The Independent variables should not be correlated with each other, when they are correlated with each other, then we could conclude that one variable explains another variable well. So we don’t need two variables doing the same thing. eg. You have two pens, both the pens do the same which is writing so you don’t need two pens for writing (consider two pens are magical pens, so you won’t run out of ink). Before dropping one of the two variables you must also see how much does both independent variables are correlated with the dependent variable. Drop the variable which is lesser correlated. We can use many methods to find multicollinearity like vif, correlation heatmap.

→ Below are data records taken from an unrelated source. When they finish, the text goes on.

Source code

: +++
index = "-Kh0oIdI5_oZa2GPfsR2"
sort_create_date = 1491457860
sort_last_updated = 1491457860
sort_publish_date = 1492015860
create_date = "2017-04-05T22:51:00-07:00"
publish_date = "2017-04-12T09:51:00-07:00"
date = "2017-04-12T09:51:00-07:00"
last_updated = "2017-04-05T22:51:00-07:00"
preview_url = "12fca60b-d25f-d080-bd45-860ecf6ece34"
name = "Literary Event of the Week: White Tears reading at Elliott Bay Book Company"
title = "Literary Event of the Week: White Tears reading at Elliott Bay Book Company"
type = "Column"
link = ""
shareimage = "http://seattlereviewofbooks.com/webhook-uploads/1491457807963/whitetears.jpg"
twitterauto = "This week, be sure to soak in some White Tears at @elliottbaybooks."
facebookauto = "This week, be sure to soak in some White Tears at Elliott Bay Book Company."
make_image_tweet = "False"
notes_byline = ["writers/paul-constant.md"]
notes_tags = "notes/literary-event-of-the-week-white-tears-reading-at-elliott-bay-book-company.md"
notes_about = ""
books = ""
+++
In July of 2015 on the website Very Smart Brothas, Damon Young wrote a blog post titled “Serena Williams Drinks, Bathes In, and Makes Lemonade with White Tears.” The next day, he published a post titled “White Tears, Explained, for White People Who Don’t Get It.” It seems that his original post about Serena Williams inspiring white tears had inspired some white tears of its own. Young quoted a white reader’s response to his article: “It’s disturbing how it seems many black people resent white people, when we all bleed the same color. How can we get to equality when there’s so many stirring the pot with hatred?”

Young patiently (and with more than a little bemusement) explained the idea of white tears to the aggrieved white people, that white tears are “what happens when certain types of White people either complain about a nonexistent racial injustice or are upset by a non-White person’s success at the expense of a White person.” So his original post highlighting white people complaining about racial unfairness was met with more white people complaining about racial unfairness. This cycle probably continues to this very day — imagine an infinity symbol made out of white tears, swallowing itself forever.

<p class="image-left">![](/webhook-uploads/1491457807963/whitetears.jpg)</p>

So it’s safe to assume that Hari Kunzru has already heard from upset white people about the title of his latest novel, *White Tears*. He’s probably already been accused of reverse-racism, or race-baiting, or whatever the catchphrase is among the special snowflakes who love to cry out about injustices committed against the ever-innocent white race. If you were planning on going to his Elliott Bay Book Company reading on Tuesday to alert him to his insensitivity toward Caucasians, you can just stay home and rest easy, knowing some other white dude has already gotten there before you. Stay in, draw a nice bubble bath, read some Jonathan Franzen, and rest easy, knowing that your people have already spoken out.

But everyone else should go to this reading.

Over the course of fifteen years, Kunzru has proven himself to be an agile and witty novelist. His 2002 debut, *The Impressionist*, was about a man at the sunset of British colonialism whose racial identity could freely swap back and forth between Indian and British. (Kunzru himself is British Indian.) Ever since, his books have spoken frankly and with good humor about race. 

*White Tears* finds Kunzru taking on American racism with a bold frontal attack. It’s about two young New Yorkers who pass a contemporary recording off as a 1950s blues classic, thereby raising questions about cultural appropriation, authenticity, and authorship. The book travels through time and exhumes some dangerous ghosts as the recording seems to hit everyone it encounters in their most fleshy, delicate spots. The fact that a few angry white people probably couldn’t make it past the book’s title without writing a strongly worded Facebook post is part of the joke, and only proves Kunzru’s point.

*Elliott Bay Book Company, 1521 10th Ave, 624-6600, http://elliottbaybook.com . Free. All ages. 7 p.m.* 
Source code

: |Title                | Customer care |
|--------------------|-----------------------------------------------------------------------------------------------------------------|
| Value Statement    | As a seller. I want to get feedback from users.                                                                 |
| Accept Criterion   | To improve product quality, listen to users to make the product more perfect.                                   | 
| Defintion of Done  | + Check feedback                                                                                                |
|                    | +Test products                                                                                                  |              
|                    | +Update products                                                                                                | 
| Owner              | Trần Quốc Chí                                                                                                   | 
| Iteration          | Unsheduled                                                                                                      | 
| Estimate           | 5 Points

Avoid the diagonal values it is just the same features in both column and row, when we find a correlation between the same two features we will have a correlation value of 1. Here, length_mm and body_mass_g are highly correlated.

It refers to a condition that the variance of the error(residuals) of the model should be constant for all the independent features. When we plot the errors against e independent features it should be constant over time, if not then it is considered as a Heteroscedasticity. Where the errors are not constant over time and form a funnel shape.

Let’s try to implement the linear regression in both scikit-learn and statsmodels.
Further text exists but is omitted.